The SMART technology system for the Surplus Lines Stamping Office of Texas took on another $2.6 million commitment for 2021, bringing the total expected project costs over $10.1 million before the system is fully implemented and SLTX staff fully prepared to take over operations of the enhanced electronic filing and data management system. The additional costs were reviewed during the Dec. 10 virtual meeting of the SLTX board.

The newest statement of work (SOW) authorized by the board for work to be done next year includes a monthly payable to Headspring, LLC, of $27,500 for program management along with development to be billed at an additional $195 per hour. Not included in this estimate are training, system modifications or additional features that may result from legislative changes, other external stakeholder requirements or significant bug fixes, all of which may also result in additional costs to SLTX. All board members present voted in favor of the proposed SOW.

 

Under a separate SOW for 2021, knowledge transfer and training were capped at $100,000 and expected to be completed in six months. This is in addition to the $40,000 approved for training in 2020.

The SMART project expense recap report to the board included Headspring billables of $123,830 in October and $198,269 in November, leaving $258,225 available under the previously approved 2020 SOW and amendment. The itemized SMART project expense report that SLTX prepared for the board included $58,451 for policy audits, all of which were worked and billed in October and November.

Donna Aug, SLTX’s director of finance, provided the board a year-to-date report on the budget, as of the end of October. During the first 10 months of 2020, stamping fee revenue exceeded the amount budgeted for fee revenue by 22 percent. Budgeted at $8.1 million, the actual collections were $9.9 million. Total expenses for the same time period came in at $3.6 million, $1.3 million less than the budgeted amount of $4.9 million, or below budget by 26 percent. Collections generated $3.1 million more excess revenue than SLTX had budgeted. SLTX had budgeted $3.6 million excess revenue for the first 10 months of 2020 and collected $6.7 million in excess revenue.

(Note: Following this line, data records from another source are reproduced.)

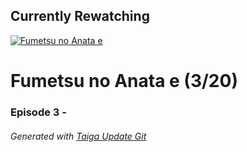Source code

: ﻿
## Currently Rewatching

[![Fumetsu no Anata e](https://s4.anilist.co/file/anilistcdn/media/anime/cover/medium/bx114535-y3NnjexcqKG1.jpg)](https://anilist.co/anime/114535)

# Fumetsu no Anata e (3/20)

### Episode 3 - 

###### *Generated with [Taiga Update Git](https://github.com/nike4613/taiga-update-git)*
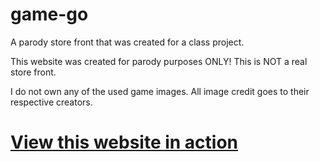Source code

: # game-go
A parody store front that was created for a class project.

This website was created for parody purposes ONLY! This is NOT a real store front.

I do not own any of the used game images. All image credit goes to their respective creators.



# [View this website in action](https://fro5ty.github.io/game-go/)
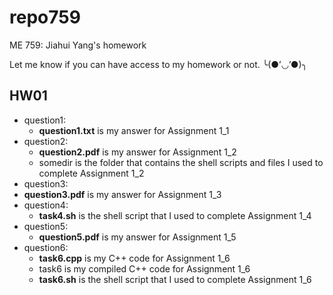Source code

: # repo759
ME 759: Jiahui Yang's homework

Let me know if you can have access to my homework or not. ╰(●’◡’●)╮

## HW01
- question1:
  - **question1.txt** is my answer for Assignment 1_1
- question2:
  - **question2.pdf** is my answer for Assignment 1_2
  - somedir is the folder that contains the shell scripts and files I used to complete Assignment 1_2
- question3:
- **question3.pdf** is my answer for Assignment 1_3
- question4:
    - **task4.sh** is the shell script that I used to complete Assignment 1_4
- question5:
  - **question5.pdf** is my answer for Assignment 1_5
- question6:
    - **task6.cpp** is my C++ code for Assignment 1_6
    - task6 is my compiled C++ code for Assignment 1_6
    - **task6.sh** is the shell script that I used to complete Assignment 1_6

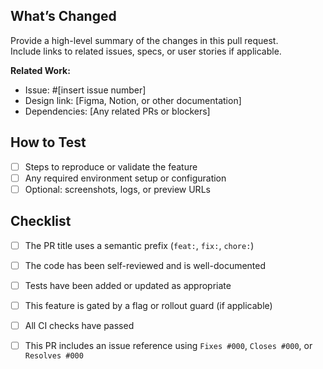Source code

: ## What’s Changed

Provide a high-level summary of the changes in this pull request.  
Include links to related issues, specs, or user stories if applicable.

**Related Work:**
- Issue: #[insert issue number]
- Design link: [Figma, Notion, or other documentation]
- Dependencies: [Any related PRs or blockers]

## How to Test

- [ ] Steps to reproduce or validate the feature  
- [ ] Any required environment setup or configuration  
- [ ] Optional: screenshots, logs, or preview URLs

## Checklist

- [ ] The PR title uses a semantic prefix (`feat:`, `fix:`, `chore:`)  
- [ ] The code has been self-reviewed and is well-documented  
- [ ] Tests have been added or updated as appropriate  
- [ ] This feature is gated by a flag or rollout guard (if applicable)  
- [ ] All CI checks have passed  
- [ ] This PR includes an issue reference using `Fixes #000`, `Closes #000`, or `Resolves #000`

The increase in excess revenue is 86 percent more than budgeted, leading to a restricted fund balance that is more than $18.9 million over the amount allowed by SLTX’s Plan of Operation.

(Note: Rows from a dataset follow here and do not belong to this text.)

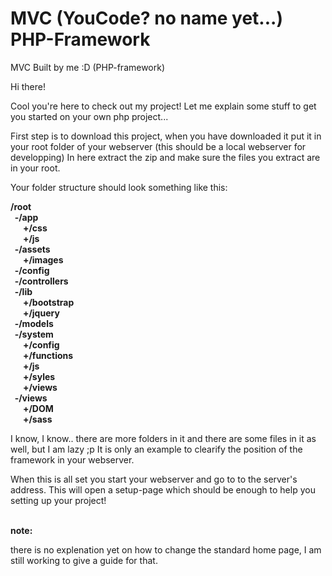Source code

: # MVC (YouCode? no name yet...) PHP-Framework
MVC Built by me :D (PHP-framework)


Hi there!

Cool you're here to check out my project!
Let me explain some stuff to get you started on your own php project...

First step is to download this project, when you have downloaded it put it in your root folder of your webserver 
(this should be a local webserver for developping)
In here extract the zip and make sure the files you extract are in your root.

Your folder structure should look something like this:

<b>/root<br>
&nbsp;&nbsp;-/app<br>
&nbsp;&nbsp;&nbsp;&nbsp;&nbsp;&nbsp;+/css<br>
&nbsp;&nbsp;&nbsp;&nbsp;&nbsp;&nbsp;+/js<br>
&nbsp;&nbsp;-/assets<br>
&nbsp;&nbsp;&nbsp;&nbsp;&nbsp;&nbsp;+/images<br>
&nbsp;&nbsp;-/config<br>
&nbsp;&nbsp;-/controllers<br>
&nbsp;&nbsp;-/lib<br>
&nbsp;&nbsp;&nbsp;&nbsp;&nbsp;&nbsp;+/bootstrap<br>
&nbsp;&nbsp;&nbsp;&nbsp;&nbsp;&nbsp;+/jquery<br>
&nbsp;&nbsp;-/models<br>
&nbsp;&nbsp;-/system<br>
&nbsp;&nbsp;&nbsp;&nbsp;&nbsp;&nbsp;+/config<br>
&nbsp;&nbsp;&nbsp;&nbsp;&nbsp;&nbsp;+/functions<br>
&nbsp;&nbsp;&nbsp;&nbsp;&nbsp;&nbsp;+/js<br>
&nbsp;&nbsp;&nbsp;&nbsp;&nbsp;&nbsp;+/syles<br>
&nbsp;&nbsp;&nbsp;&nbsp;&nbsp;&nbsp;+/views<br>
&nbsp;&nbsp;-/views<br>
&nbsp;&nbsp;&nbsp;&nbsp;&nbsp;&nbsp;+/DOM<br>
&nbsp;&nbsp;&nbsp;&nbsp;&nbsp;&nbsp;+/sass</b>
    
    
I know, I know.. there are more folders in it and there are some files in it as well, but I am lazy ;p
It is only an example to clearify the position of the framework in your webserver.

When this is all set you start your webserver and go to to the server's address.
This will open a setup-page which should be enough to help you setting up your project!

<br>
<b>note:</b>

there is no explenation yet on how to change the standard home page, I am still working to give a guide for that.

Executive Director Greg Brandon recapped the premium reported and item count to the board, with premium setting a year-to-date record by Nov. 30 of $7.2 billion. Item count, which Brandon said is a measure of staff workload, was down slightly from last year. Stamping fee collections exceeded $10.8 million by the end of November. Brandon noted that the higher premium volume also reflects a higher tax collection for the state of Texas.

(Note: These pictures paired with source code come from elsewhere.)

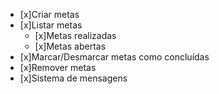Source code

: - [x]Criar metas
- [x]Listar metas
    - [x]Metas realizadas
    - [x]Metas abertas
- [x]Marcar/Desmarcar metas como concluídas
- [x]Remover metas
- [x]Sistema de mensagens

Following a review of options quoted by PLUS for SLTX’s cyber liability insurance, the board voted to authorize Brandon to negotiate for 10 months of coverage, so all of SLTX’s property and casualty policies will renew in October in the future. The board authorized Brandon to purchase $5 million in cyber liability cover, with a $5,000 retention for a cost up to $10,000. The current policy, which carries a $1 million limit and $5,000 retention, expires in January; it was offered for a renewal premium of $4,588. Other options were offered by HSB and Lloyd’s. 

Board members Buddy Gillenwater and Penni Nelson, both risk managers, recommended that SLTX buy higher limits than the association currently carries.

Brandon told the board that TDI has named Patty Otto to replace Moya McKenna as TDI’s staff contact for the stamping office. He recapped the 2020 accomplishments of staff and identified operational goals for 2021.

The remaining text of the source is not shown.